NEW YORK—The Paula Cooper Gallery is pleased to announce an exhibition of new sculpture and works on paper by the internationally acclaimed sculptor Mark di Suvero. The exhibition includes a new large-scale steel structure and a series of recent drawings.

Time Out for Nicole d’Oresme, a 27-foot tall steel structure, is composed of 5 intersecting I-beams of various sizes and a central curved element. The title refers to the French mathematician, Nicole d’Oresme (1323–1382), who long before Descartes invented coordinate geometry and rejected the theory of a stationary Earth two centuries before Copernicus. Recently made in the artist’s studio in Long Island City, New York, the work has never before been exhibited.

Mark di Suvero is one of America’s preeminent sculptors. Since the 1960s, his works have punctuated landscapes and urban settings in America and abroad, combining, often at a monumental scale, the roughness of found industrial materials with a seeming weightlessness and a gestural quality reminiscent of drawing in space. According to Barbara Rose, “all the sculptures [di Suvero] has made with pieces of industrial steel […] are welded, rivetted or bolted together, connected according to variable but precise arrangements. Mark di Suvero uses the clearness of their geometry and accentuates their linearity. He respects their physical properties, which impose a logic for working and assembly, a dynamic handwriting, calling for mastery of an expression while at the same time emitting a powerful emotionality. He uses their geometrical and material constraints to achieve a free form of writing.”[1]

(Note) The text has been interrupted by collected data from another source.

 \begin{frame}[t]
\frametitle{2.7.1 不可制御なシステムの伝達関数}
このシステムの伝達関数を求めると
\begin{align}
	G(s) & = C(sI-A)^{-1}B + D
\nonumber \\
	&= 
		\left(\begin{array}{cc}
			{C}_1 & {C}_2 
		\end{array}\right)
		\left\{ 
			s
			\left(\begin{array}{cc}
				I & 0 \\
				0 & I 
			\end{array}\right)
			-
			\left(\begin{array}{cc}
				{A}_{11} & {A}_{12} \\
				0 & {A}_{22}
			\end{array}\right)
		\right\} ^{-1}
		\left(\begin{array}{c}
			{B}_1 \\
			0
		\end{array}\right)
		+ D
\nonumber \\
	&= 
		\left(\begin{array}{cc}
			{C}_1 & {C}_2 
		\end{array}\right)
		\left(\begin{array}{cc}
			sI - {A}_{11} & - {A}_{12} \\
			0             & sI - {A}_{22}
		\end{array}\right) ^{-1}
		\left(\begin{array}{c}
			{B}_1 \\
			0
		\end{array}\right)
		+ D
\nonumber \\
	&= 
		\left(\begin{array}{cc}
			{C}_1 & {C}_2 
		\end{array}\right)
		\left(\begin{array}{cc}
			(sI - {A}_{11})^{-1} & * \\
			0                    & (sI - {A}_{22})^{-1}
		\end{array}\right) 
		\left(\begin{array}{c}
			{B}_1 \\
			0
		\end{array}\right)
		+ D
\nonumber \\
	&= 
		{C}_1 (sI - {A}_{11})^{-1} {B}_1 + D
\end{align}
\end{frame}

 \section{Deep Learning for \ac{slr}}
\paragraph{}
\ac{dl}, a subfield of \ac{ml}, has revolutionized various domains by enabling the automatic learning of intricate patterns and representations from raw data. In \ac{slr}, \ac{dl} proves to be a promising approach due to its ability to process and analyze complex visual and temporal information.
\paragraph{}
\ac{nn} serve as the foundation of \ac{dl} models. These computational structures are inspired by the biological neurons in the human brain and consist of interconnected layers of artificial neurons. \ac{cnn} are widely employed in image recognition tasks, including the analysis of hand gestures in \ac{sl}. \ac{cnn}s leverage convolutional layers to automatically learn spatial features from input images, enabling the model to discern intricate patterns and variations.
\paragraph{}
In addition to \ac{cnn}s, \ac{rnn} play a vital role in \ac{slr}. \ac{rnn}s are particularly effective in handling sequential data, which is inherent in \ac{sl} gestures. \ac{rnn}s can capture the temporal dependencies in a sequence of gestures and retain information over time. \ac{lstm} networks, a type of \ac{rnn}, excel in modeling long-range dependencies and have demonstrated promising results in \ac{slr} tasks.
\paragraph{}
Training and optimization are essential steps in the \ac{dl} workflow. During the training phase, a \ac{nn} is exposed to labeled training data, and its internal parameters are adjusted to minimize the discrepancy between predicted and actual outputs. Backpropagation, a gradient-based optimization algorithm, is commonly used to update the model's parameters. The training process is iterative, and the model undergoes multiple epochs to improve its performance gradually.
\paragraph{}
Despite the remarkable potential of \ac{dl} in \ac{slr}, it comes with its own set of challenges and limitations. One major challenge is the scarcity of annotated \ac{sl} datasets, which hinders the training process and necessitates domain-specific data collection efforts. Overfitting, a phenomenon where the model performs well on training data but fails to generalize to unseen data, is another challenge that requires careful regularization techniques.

Over the years, di Suvero’s work has appeared in museums and outdoor public settings around the world. Major exhibitions include: Le Jardin des Tuileries, Paris, and the Whitney Museum of American Art, New York, both in 1975; the Storm King Art Center, Mountainville, New York, in 1985, 1995 and 2005-06; the Venice Biennale, Italy, in 1995; and the city-wide exhibition Mark di Suvero in Paris, France, 1997.

Concurrently with the upcoming exhibition at Paula Cooper Gallery, there will be several opportunities to view di Suvero works this spring. The recently recreated Peace Tower, a project by Mark di Suvero and Rikrit Tiravanija for the 2006 Whitney Biennial, is on view at the Whitney Museum of American Art through May 22. In addition, a towering red I-beam structure entitled Joie de Vivre is on permanent display as part of the newly redesigned Liberty Plaza Park in downtown Manhattan. Finally, Part II of “Richard Bellamy – Mark di Suvero,” an exhibition of color and black-and-white photographs of Mark di Suvero sculptures by the art dealer Richard Bellamy, along with a selection of large outdoor and smaller indoor works by di Suvero, will open at Storm King on June 4, 2006, and will remain on view through November 15.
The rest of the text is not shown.